From Ohio History Central
Ohioan George North Carruthers was a missionary during the American Civil War. He helped African Americans in the South to gain their freedom from slavery and to begin their lives as free people.
Carruthers was born in 1833. In 1862, he graduated from Oberlin College's School of Theology. He joined the American Missionary Association and, in May 1863, became the superintendent of an American Missionary Association school in Corinth, Mississippi. During and after the Civil War, the American Missionary Association opened schools across the South to provide newly freed African-American slaves with an education. Carruthers's school, known as the Corinth Contraband Camp School, helped educate African Americans who fled to Union soldiers for protection.
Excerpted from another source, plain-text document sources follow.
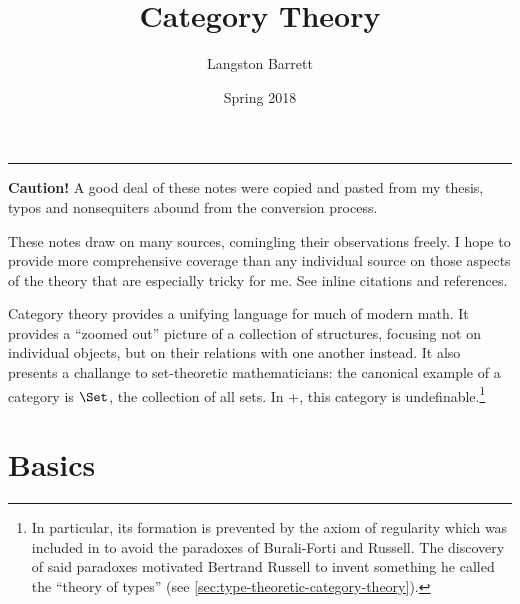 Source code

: \documentclass[a5paper]{article}
\begin{document}
\title{Category Theory}
\author{Langston Barrett}
\date{Spring 2018}
\maketitle
\tableofcontents
\vspace{1em}
\hrule
\vspace{1em}

\begin{remark*}
  \textbf{Caution!} A good deal of these notes were copied and pasted from my
  thesis, typos and nonsequiters abound from the conversion process.

  These notes draw on many sources, comingling their observations freely. I hope
  to provide more comprehensive coverage than any individual source on those
  aspects of the theory that are especially tricky for me. See inline citations
  and references.
\end{remark*}

Category theory provides a unifying language for much of modern math. It
provides a ``zoomed out'' picture of a collection of structures, focusing not on
individual objects, but on their relations with one another instead. 
It also presents a challange to set-theoretic mathematicians: the
canonical example of a category is $\Set$, the collection of all sets. In
\ZFC{}+\FOL{}, this category is undefinable.\footnote{In
  particular, its formation is prevented by the axiom of regularity
  which was included in \ZFC{} to avoid the
  paradoxes of Burali-Forti and Russell. The discovery of said paradoxes
  motivated Bertrand Russell to invent something he called the ``theory of
  types'' (see \cref{sec:type-theoretic-category-theory}).}

\section{Basics}
\label{sec:basics}
\end{document}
The Northern Army established a contraband camp at Corinth, where African Americans could live safely and prepare to live as free people. As many as six thousand African Americans lived at the Corinth camp at any one time.
Carruthers eventually resigned his position as superintendent. He joined the 51st Volunteer Infantry as a chaplain. This unit was an African-American infantry unit. Most of its members were former slaves from Mississippi.
Upon the Civil War's conclusion, Carruthers returned to Ohio. He spent several years as the superintendent of the Elyria, Ohio school district. Upon retiring, he settled in Oberlin. Carruthers died in 1906.